• **Try it**
Would you please return the lines of the material that contain the word "labels"?

• **Source records**
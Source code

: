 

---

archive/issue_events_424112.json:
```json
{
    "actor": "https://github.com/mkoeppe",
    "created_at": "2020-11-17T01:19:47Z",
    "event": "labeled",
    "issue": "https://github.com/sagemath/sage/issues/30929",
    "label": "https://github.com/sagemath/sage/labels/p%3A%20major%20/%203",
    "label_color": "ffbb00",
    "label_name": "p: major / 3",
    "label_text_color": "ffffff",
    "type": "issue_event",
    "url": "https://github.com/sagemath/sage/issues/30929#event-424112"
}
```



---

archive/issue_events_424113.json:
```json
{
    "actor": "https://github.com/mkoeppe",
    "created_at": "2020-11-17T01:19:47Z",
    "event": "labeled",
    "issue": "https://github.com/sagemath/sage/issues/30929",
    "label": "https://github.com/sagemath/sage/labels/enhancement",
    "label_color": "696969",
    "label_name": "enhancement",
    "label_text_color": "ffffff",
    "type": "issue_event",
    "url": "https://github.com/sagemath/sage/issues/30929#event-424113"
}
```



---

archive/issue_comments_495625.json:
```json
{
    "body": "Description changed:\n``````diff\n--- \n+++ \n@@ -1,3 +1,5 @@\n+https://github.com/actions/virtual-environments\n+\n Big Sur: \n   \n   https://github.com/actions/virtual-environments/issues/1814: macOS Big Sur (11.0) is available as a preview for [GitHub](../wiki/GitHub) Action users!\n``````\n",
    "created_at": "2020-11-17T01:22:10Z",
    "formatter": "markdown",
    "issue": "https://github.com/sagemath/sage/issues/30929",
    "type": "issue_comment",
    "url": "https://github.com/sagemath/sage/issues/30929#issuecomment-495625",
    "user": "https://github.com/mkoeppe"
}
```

• **Your response**
    "label": "https://github.com/sagemath/sage/labels/p%3A%20major%20/%203",
    "label": "https://github.com/sagemath/sage/labels/enhancement",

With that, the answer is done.